* **Prompt**
From the records below, copy each line in which the string "very" occurs.
--------------------------------
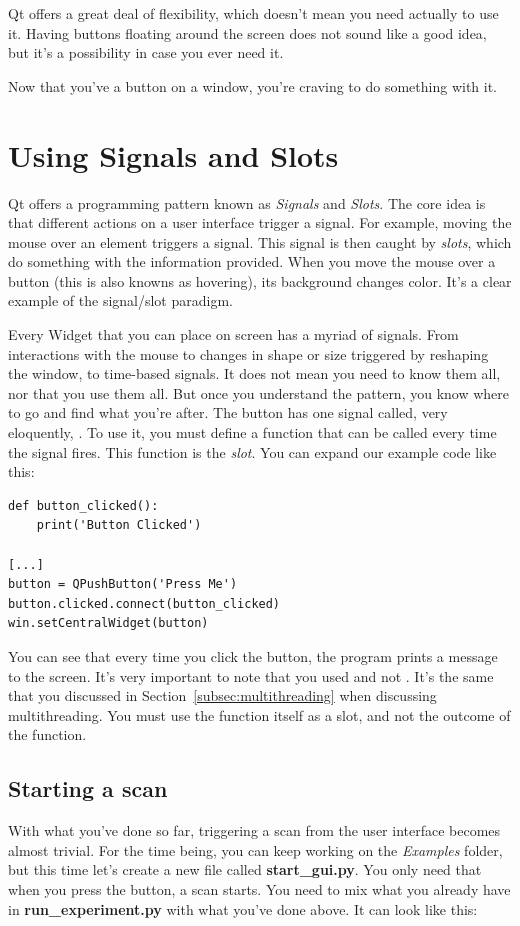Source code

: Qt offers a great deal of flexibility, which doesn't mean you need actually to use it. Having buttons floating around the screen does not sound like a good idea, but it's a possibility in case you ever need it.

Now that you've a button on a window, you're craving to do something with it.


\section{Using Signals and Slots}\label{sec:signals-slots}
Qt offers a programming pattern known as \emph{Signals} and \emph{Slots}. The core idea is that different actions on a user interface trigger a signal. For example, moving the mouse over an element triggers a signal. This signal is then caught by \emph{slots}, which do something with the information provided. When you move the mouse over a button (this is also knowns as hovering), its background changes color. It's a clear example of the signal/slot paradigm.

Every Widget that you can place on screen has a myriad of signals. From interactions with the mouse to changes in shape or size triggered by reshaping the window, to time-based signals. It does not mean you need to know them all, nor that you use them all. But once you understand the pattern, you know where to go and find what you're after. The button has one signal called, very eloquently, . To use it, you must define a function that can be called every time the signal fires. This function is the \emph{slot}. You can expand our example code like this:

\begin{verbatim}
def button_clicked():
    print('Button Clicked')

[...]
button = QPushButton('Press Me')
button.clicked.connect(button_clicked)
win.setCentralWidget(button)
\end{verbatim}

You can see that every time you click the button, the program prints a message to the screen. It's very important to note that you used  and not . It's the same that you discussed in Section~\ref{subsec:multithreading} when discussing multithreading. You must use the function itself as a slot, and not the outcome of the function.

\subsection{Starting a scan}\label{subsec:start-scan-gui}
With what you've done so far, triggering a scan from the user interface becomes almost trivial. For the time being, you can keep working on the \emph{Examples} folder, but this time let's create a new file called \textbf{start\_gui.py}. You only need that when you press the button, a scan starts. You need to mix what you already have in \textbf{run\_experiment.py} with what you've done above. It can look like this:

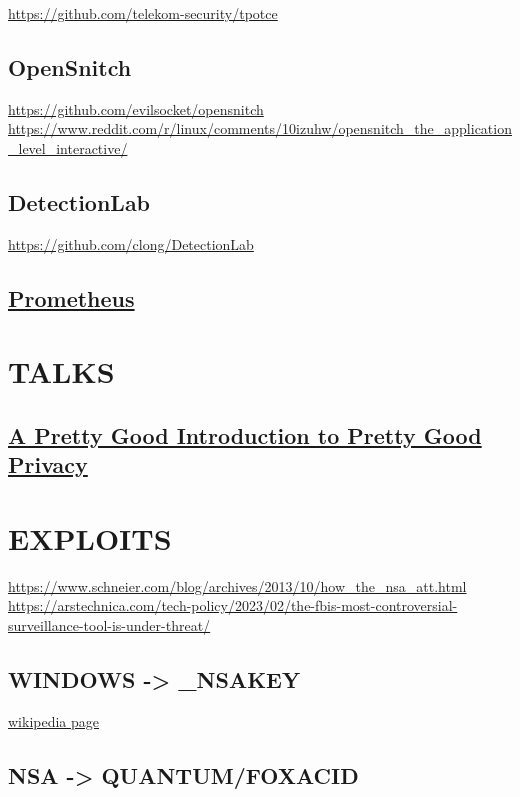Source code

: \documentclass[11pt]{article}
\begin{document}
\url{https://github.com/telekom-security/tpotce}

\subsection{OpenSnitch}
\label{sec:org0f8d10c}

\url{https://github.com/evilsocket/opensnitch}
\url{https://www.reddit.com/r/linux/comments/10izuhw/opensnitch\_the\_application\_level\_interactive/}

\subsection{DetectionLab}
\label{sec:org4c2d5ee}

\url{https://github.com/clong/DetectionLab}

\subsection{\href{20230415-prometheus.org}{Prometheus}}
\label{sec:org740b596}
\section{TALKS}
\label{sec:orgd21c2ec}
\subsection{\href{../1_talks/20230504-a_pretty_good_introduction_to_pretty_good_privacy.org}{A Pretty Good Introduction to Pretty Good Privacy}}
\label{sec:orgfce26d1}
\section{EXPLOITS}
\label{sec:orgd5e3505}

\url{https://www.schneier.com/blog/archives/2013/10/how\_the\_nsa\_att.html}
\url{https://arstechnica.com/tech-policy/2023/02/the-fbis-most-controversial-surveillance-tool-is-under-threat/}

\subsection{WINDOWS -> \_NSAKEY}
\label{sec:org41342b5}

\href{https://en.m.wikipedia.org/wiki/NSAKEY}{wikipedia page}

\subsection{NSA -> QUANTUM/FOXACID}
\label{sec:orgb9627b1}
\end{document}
--------------------------------
* **Solution for this problem**
Every Widget that you can place on screen has a myriad of signals. From interactions with the mouse to changes in shape or size triggered by reshaping the window, to time-based signals. It does not mean you need to know them all, nor that you use them all. But once you understand the pattern, you know where to go and find what you're after. The button has one signal called, very eloquently, . To use it, you must define a function that can be called every time the signal fires. This function is the \emph{slot}. You can expand our example code like this:
You can see that every time you click the button, the program prints a message to the screen. It's very important to note that you used  and not . It's the same that you discussed in Section~\ref{subsec:multithreading} when discussing multithreading. You must use the function itself as a slot, and not the outcome of the function.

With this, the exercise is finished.